__What you are asked to do__.
From the entries that follow, copy exactly the lines beginning at the line holding "Limit Points" and continuing through the line holding "A graph $G=(V,E)$".

__Extracted information__.
===============

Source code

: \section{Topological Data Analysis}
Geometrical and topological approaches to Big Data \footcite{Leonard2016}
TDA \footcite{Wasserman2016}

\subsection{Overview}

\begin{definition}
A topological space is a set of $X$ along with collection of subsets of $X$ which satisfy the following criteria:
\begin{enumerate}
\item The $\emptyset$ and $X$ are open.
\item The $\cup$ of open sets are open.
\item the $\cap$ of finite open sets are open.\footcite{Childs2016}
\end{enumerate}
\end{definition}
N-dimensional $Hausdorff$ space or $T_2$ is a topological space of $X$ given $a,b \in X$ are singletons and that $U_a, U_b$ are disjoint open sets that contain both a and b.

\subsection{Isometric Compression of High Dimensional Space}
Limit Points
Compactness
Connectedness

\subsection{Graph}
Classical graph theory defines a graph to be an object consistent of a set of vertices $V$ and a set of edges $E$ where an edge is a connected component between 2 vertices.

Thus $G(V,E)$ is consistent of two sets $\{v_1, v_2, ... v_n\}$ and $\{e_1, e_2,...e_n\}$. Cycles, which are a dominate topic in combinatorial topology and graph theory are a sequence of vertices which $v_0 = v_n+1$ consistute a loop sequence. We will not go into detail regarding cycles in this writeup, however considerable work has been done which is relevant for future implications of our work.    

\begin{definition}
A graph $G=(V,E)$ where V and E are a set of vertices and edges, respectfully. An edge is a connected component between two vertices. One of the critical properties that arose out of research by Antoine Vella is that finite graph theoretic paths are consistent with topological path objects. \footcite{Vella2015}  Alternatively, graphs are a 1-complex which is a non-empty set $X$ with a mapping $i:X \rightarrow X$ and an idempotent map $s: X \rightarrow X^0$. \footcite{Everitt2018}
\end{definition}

===============

__Result of this task__.
Limit Points
Compactness
Connectedness

\subsection{Graph}
Classical graph theory defines a graph to be an object consistent of a set of vertices $V$ and a set of edges $E$ where an edge is a connected component between 2 vertices.

Thus $G(V,E)$ is consistent of two sets $\{v_1, v_2, ... v_n\}$ and $\{e_1, e_2,...e_n\}$. Cycles, which are a dominate topic in combinatorial topology and graph theory are a sequence of vertices which $v_0 = v_n+1$ consistute a loop sequence. We will not go into detail regarding cycles in this writeup, however considerable work has been done which is relevant for future implications of our work.    

\begin{definition}
A graph $G=(V,E)$ where V and E are a set of vertices and edges, respectfully. An edge is a connected component between two vertices. One of the critical properties that arose out of research by Antoine Vella is that finite graph theoretic paths are consistent with topological path objects. \footcite{Vella2015}  Alternatively, graphs are a 1-complex which is a non-empty set $X$ with a mapping $i:X \rightarrow X$ and an idempotent map $s: X \rightarrow X^0$. \footcite{Everitt2018}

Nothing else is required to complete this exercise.